The joint surface is made of polyethylene cushion blocks to prevent the abrasion of the talus slide surface. The osteotomy guide plate is adopted to accurately find the osteotomy position, the osteotomy position has a slight inclination, the prosthesis is embedded into bone, the prosthesis is not easy to fall off, and the early-stage stability of the prosthesis after operation is improved.

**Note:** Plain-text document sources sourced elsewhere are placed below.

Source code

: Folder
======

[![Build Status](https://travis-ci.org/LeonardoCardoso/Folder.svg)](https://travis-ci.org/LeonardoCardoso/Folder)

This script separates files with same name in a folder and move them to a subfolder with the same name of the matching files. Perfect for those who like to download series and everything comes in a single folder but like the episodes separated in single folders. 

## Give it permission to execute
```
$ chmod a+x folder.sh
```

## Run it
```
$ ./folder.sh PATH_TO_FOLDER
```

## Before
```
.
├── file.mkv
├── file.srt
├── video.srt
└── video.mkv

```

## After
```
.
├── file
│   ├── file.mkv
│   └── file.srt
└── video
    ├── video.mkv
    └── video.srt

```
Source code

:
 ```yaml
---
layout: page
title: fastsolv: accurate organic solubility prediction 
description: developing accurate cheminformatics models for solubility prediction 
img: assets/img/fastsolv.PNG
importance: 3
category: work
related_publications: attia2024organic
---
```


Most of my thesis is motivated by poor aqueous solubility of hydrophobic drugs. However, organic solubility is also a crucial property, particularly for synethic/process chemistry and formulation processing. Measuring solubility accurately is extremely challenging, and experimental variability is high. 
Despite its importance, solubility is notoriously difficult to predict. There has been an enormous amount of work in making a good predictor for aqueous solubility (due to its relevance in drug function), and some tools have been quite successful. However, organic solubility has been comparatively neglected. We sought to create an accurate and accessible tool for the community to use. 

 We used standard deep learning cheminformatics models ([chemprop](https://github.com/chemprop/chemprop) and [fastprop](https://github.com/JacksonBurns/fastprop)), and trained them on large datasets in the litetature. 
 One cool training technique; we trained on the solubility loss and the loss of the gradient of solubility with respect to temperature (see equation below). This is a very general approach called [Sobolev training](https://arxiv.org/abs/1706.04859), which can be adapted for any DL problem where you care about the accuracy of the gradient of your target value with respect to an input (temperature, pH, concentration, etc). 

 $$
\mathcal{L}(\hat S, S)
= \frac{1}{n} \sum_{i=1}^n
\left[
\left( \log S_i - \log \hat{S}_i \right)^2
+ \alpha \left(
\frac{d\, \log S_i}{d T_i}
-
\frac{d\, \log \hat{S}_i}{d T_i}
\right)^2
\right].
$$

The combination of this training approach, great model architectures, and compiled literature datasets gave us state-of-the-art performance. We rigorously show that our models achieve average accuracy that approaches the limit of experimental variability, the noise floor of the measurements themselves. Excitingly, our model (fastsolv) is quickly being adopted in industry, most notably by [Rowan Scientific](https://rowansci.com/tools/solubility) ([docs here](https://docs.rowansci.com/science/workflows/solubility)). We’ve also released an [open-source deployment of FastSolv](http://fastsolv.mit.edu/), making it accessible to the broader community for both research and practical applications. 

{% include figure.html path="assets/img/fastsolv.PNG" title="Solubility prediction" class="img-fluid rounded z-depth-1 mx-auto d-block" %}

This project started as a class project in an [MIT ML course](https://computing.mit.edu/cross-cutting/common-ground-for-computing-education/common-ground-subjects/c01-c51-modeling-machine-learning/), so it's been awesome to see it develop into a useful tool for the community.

The prosthesis adopts a cortical bone nail fixing mode, and the prosthesis is driven into and penetrates through cortical bone from one side of the prosthesis, so that the overall stability after operation is improved due to high cortical bone hardness.

Claims

1. A 3D printed partial ankle prosthesis comprising a 3D solid portion, wherein the solid portion is an ankle lesion resected by a patient; a bone trabecula structure is arranged between the solid part and the rest healthy ankle joint of the patient; the solid part is fixed with the rest ankle joint of the patient through a suture and a screw; the joint surface of the solid part is provided with a polyethylene layer.

2. The 3D printed partial ankle prosthesis of claim 1 wherein the solid portion is provided with screw holes and suture holes.

3. The 3D printed partial ankle prosthesis of claim 2 wherein the screw holes are countersunk holes and the screws are countersunk screws.

4. The 3D printed partial ankle prosthesis of claim 2 wherein the screw hole is located on the distal tibia of a solid structure; the suture hole is located on the proximal tibia of the solid structure.

5. A 3D printed partial ankle prosthesis according to claim 1, wherein the bone trabeculae in contact with the remaining healthy ankle of the patient have a porosity of 50% -80% and a pore size of 10 μm to 200 μm.